Being Me - Or One Little Old Lady and Two Dogs Hit the Road

I have a Packing Thing. Packing to go anywhere sends me into a tailspin. I religiously make lists and check and recheck to make sure I haven't forgotten anything and still I’m a nervous wreck. The Packing Thing starts chewing away at me a couple of days before the actual packing is to take place. If ever there were a case for prescribing Valium for little old ladies, this is it.

So, on Saturday morning, I took my dogs to the beauty parlor and came home to - dum-ta-dum-dum - pack for our long weekend on Sea Island. But first I had to shower and wash my curly mop of graying brown hair so it would be dry by the time I was ready to pick up the dogs.

I packed two smallish bags for a short trip, sometimes walking in circles and gnashing my teeth. Don’t ask why I was so anal about a trip that was supposed to be a personal retreat. I don’t know myself.

Did I remember my medicine and my hair fixing stuff? Check. Jeans and boots? Check. Pajamas and a warm-up suit (for walking the dogs and myself)? Check. Toothbrush? And yes, I have gone off without my toothbrush. Check. And so it went. I took my new 3-pound dumbbells in the trunk of the car so I wouldn’t forget them. They are blue, a perfect match for my new workout pants, and I pictured myself walking along Ocean Road while pumping them energetically.

I cleaned Mr. Palmer’s bowl and put him in the box I use to take him on the road, making sure I packed his food. He’s a Betta, dark blue with fabulously flowing fins. Yes, I do take my fish when I am going to be gone for more than one night. I think he likes the adventure of going someplace new. He seems to, anyway. I carefully placed his travel box on the floor of the passenger’s seat and surrounded it with stuff (my laptop and some other things), so the movement of the car wouldn’t splosh him all around and make him seasick. Satisfied that Mr. Palmer would have a smoothe ride, I stumbled back into the house to finish packing and, oh yeah, dress for the trip.

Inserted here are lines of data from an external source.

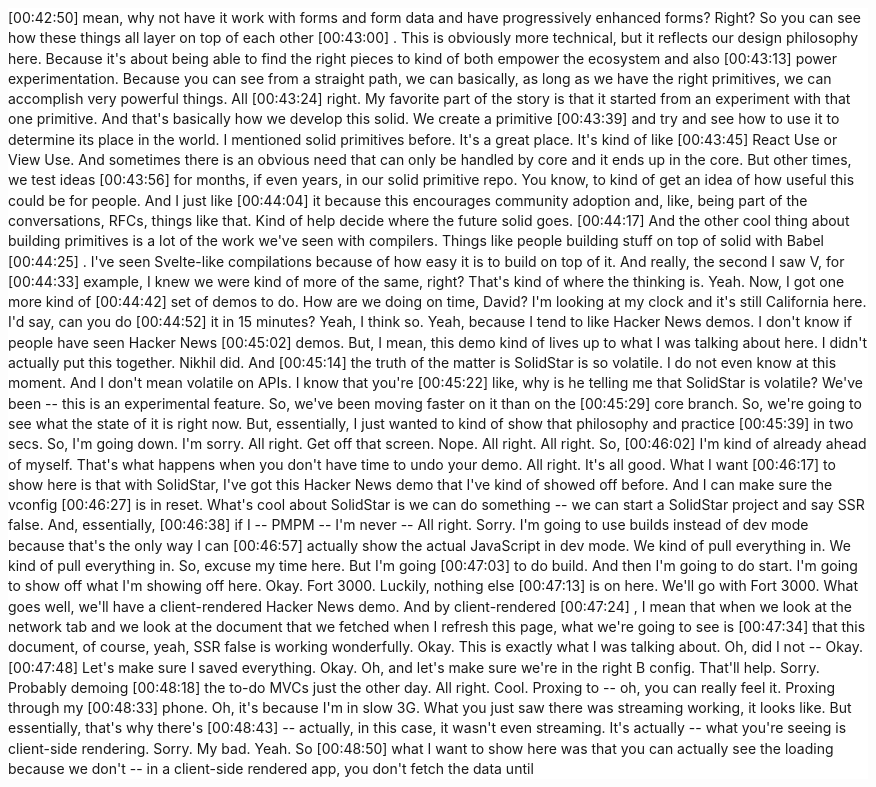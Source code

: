 [00:42:50]  mean, why not have it work with forms and form data and have progressively enhanced forms? Right? So you can see how these things all layer on top of each other
[00:43:00] . This is obviously more technical, but it reflects our design philosophy here. Because it's about being able to find the right pieces to kind of both empower the ecosystem and also
[00:43:13]  power experimentation. Because you can see from a straight path, we can basically, as long as we have the right primitives, we can accomplish very powerful things. All
[00:43:24]  right. My favorite part of the story is that it started from an experiment with that one primitive. And that's basically how we develop this solid. We create a primitive
[00:43:39]  and try and see how to use it to determine its place in the world. I mentioned solid primitives before. It's a great place. It's kind of like
[00:43:45]  React Use or View Use. And sometimes there is an obvious need that can only be handled by core and it ends up in the core. But other times, we test ideas
[00:43:56]  for months, if even years, in our solid primitive repo. You know, to kind of get an idea of how useful this could be for people. And I just like
[00:44:04]  it because this encourages community adoption and, like, being part of the conversations, RFCs, things like that. Kind of help decide where the future solid goes.
[00:44:17]  And the other cool thing about building primitives is a lot of the work we've seen with compilers. Things like people building stuff on top of solid with Babel
[00:44:25] . I've seen Svelte-like compilations because of how easy it is to build on top of it. And really, the second I saw V, for
[00:44:33]  example, I knew we were kind of more of the same, right? That's kind of where the thinking is. Yeah. Now, I got one more kind of
[00:44:42]  set of demos to do. How are we doing on time, David? I'm looking at my clock and it's still California here. I'd say, can you do
[00:44:52]  it in 15 minutes? Yeah, I think so. Yeah, because I tend to like Hacker News demos. I don't know if people have seen Hacker News
[00:45:02]  demos. But, I mean, this demo kind of lives up to what I was talking about here. I didn't actually put this together. Nikhil did. And
[00:45:14]  the truth of the matter is SolidStar is so volatile. I do not even know at this moment. And I don't mean volatile on APIs. I know that you're
[00:45:22]  like, why is he telling me that SolidStar is volatile? We've been -- this is an experimental feature. So, we've been moving faster on it than on the
[00:45:29]  core branch. So, we're going to see what the state of it is right now. But, essentially, I just wanted to kind of show that philosophy and practice
[00:45:39]  in two secs. So, I'm going down. I'm sorry. All right. Get off that screen. Nope. All right. All right. So,
[00:46:02]  I'm kind of already ahead of myself. That's what happens when you don't have time to undo your demo. All right. It's all good. What I want
[00:46:17]  to show here is that with SolidStar, I've got this Hacker News demo that I've kind of showed off before. And I can make sure the vconfig
[00:46:27]  is in reset. What's cool about SolidStar is we can do something -- we can start a SolidStar project and say SSR false. And, essentially,
[00:46:38]  if I -- PMPM -- I'm never -- All right. Sorry. I'm going to use builds instead of dev mode because that's the only way I can
[00:46:57]  actually show the actual JavaScript in dev mode. We kind of pull everything in. We kind of pull everything in. So, excuse my time here. But I'm going
[00:47:03]  to do build. And then I'm going to do start. I'm going to show off what I'm showing off here. Okay. Fort 3000. Luckily, nothing else
[00:47:13]  is on here. We'll go with Fort 3000. What goes well, we'll have a client-rendered Hacker News demo. And by client-rendered
[00:47:24] , I mean that when we look at the network tab and we look at the document that we fetched when I refresh this page, what we're going to see is
[00:47:34]  that this document, of course, yeah, SSR false is working wonderfully. Okay. This is exactly what I was talking about. Oh, did I not -- Okay.
[00:47:48]  Let's make sure I saved everything. Okay. Oh, and let's make sure we're in the right B config. That'll help. Sorry. Probably demoing
[00:48:18]  the to-do MVCs just the other day. All right. Cool. Proxing to -- oh, you can really feel it. Proxing through my
[00:48:33]  phone. Oh, it's because I'm in slow 3G. What you just saw there was streaming working, it looks like. But essentially, that's why there's
[00:48:43]  -- actually, in this case, it wasn't even streaming. It's actually -- what you're seeing is client-side rendering. Sorry. My bad. Yeah. So
[00:48:50]  what I want to show here was that you can actually see the loading because we don't -- in a client-side rendered app, you don't fetch the data until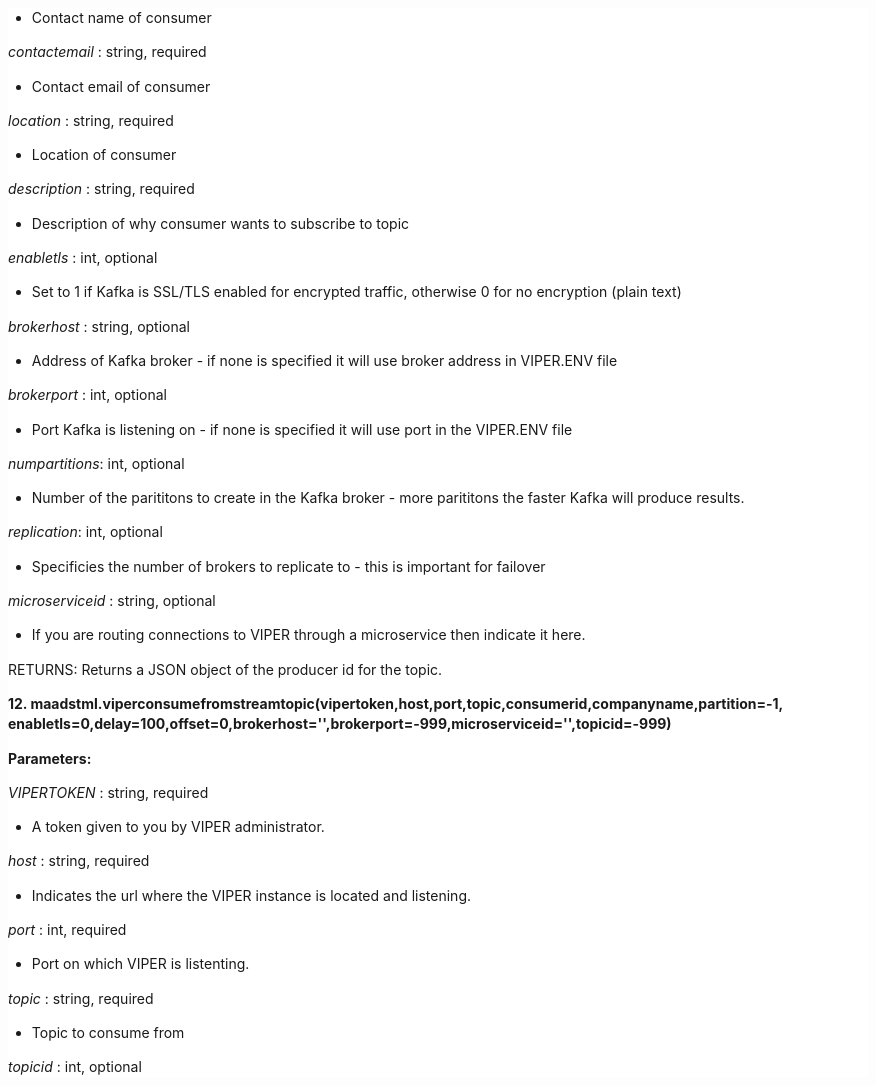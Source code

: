 - Contact name of consumer

*contactemail* : string, required

- Contact email of consumer

*location* : string, required

- Location of consumer

*description* : string, required

- Description of why consumer wants to subscribe to topic

*enabletls* : int, optional

- Set to 1 if Kafka is SSL/TLS enabled for encrypted traffic, otherwise 0 for no encryption (plain text)

*brokerhost* : string, optional

- Address of Kafka broker - if none is specified it will use broker address in VIPER.ENV file

*brokerport* : int, optional

- Port Kafka is listening on - if none is specified it will use port in the VIPER.ENV file

*numpartitions*: int, optional

- Number of the parititons to create in the Kafka broker - more parititons the faster Kafka will produce results.

*replication*: int, optional

- Specificies the number of brokers to replicate to - this is important for failover
 
*microserviceid* : string, optional

- If you are routing connections to VIPER through a microservice then indicate it here.

RETURNS: Returns a JSON object of the producer id for the topic.

**12. maadstml.viperconsumefromstreamtopic(vipertoken,host,port,topic,consumerid,companyname,partition=-1,
        enabletls=0,delay=100,offset=0,brokerhost='',brokerport=-999,microserviceid='',topicid=-999)**

**Parameters:**	

*VIPERTOKEN* : string, required

- A token given to you by VIPER administrator.

*host* : string, required
       
- Indicates the url where the VIPER instance is located and listening.

*port* : int, required

- Port on which VIPER is listenting.

*topic* : string, required
       
- Topic to consume from 

*topicid* : int, optional
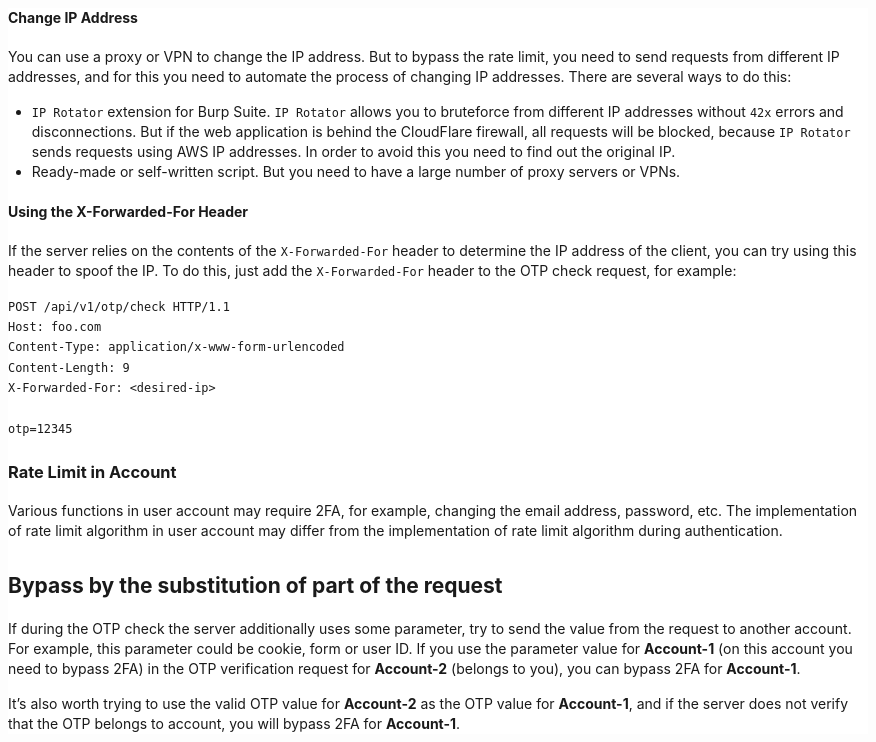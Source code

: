 #### Change IP Address

You can use a proxy or VPN to change the IP address. But to bypass the rate limit, you need to send requests from
 different IP addresses, and for this you need to automate the process of changing IP addresses. There are several ways
 to do this:

- `IP Rotator` extension for Burp Suite. `IP Rotator` allows you to bruteforce from different IP addresses without `42x`
 errors and disconnections. But if the web application is behind the CloudFlare firewall, all requests will be blocked,
 because `IP Rotator` sends requests using AWS IP addresses. In order to avoid this you need to find out the original IP.
- Ready-made or self-written script. But you need to have a large number of proxy servers or VPNs.

#### Using the X-Forwarded-For Header

If the server relies on the contents of the `X-Forwarded-For` header to determine the IP address of the client, you can
 try using this header to spoof the IP. To do this, just add the `X-Forwarded-For` header to the OTP check request,
 for example:

```http request
POST /api/v1/otp/check HTTP/1.1
Host: foo.com
Content-Type: application/x-www-form-urlencoded
Content-Length: 9
X-Forwarded-For: <desired-ip>

otp=12345
```

### Rate Limit in Account

Various functions in user account may require 2FA, for example, changing the email address, password, etc.
 The implementation of rate limit algorithm in user account may differ from the implementation of rate limit algorithm
 during authentication.

## Bypass by the substitution of part of the request

If during the OTP check the server additionally uses some parameter, try to send the value from the request to another
 account. For example, this parameter could be cookie, form or user ID. If you use the parameter value for **Account-1**
 (on this account you need to bypass 2FA) in the OTP verification request for **Account-2** (belongs to you), you can
 bypass 2FA for **Account-1**.

It’s also worth trying to use the valid OTP value for **Account-2** as the OTP value for **Account-1**, and if the server
 does not verify that the OTP belongs to account, you will bypass 2FA for **Account-1**.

I packed my cooler with three Lean Cuisines, my almond milk and a carton of nonfat half and half. I use those little things you store in the freezer to keep things cold. There was room for a bottle of wine, so I tucked in a bottle of Trader Joe’s Chardonnay. (You just can’t hide class, can you)?

Then I packed the dogs’ bag, measuring food into a big plastic zippered bag so we wouldn’t give out, making sure there were two kinds of treats for them, one chewy kind and one crunchy kind. You would think I were going to a monastery, not to the coast where they actually have stores that sell dog food.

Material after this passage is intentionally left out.